As at the Human Needs Food Pantry, Nelson-Edwards said supplies for middle- and high school students are especially needed.
It is not unusual for high school students to need new supplies by the middle of the school year: “Come January, kids are in my office. ‘Detective Nelson, do you have any notebooks? Do you have any paper?’” So she keeps extra supplies in her office at the school for that purpose.
Sometimes the giveaway organizers will receive extra backpacks. At the midway point of the year, Nelson-Edwards said, a student may need a new backpack because their old one got torn. “They’re walking around with books in a plastic bag,” she said, which often results in that student being teased.
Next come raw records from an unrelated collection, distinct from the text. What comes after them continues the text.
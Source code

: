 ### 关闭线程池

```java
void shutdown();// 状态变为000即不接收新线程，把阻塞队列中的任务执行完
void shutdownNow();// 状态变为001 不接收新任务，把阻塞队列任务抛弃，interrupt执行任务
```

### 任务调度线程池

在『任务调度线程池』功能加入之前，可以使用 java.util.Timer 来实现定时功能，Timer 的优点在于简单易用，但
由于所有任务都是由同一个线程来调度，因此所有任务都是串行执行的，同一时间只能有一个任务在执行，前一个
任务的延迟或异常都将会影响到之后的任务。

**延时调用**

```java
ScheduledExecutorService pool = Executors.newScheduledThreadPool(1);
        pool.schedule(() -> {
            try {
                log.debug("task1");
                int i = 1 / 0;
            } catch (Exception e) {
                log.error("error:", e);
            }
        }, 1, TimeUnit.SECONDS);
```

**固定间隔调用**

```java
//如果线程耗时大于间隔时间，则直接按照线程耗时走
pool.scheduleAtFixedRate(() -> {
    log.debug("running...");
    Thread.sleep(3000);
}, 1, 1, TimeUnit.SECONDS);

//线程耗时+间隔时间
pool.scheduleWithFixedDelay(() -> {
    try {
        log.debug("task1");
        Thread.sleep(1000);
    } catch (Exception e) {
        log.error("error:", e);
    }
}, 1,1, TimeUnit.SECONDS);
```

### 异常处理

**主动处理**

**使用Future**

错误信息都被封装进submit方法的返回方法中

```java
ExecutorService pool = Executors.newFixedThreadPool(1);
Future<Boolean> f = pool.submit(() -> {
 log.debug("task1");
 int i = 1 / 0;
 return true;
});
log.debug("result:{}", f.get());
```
And one year, the giveaway was fortunate to receive a donation of scientific calculators. “That was a treat,” she said.
Besides the supplies giveaway, there will be food and drinks, games, prizes and face-painting. “Just so they can have a full day of fun.
“And we don’t allow the parents into the room to pick out the bags,” Nelson-Edwards said. Each child gets to go in and pick out what color and style of backpack they want, which notebooks they want, and so forth. Supplies will be arranged by grade level; there will also be small supply bags suitable for pre-K students.
Montclair Community Operation Backpack wrapped up its summer drive on Aug. 4.
Operation Backpack, organized by the Greater New York chapter of Volunteers of America, collects backpacks and school supplies for children and teenagers living in homeless shelters and domestic violence shelters in the New Jersey-New York area.
Kimya Nilsen, the local coordinator for Montclair’s Operation Backpack, has been participating in the effort for three years. As of Aug. 3, the next-to-last day of the drive, she reported that the drive had received 55 packs, with more expected over the next 48 hours. The drive also raised at least $1,500, she said. By Monday, she said that the drive had brought in 160 packs, and a company from Lyndhurst was expected to deliver an additional 23 by that evening. She said that she would be bringing the packs to a distribution facility in Manhattan the next day.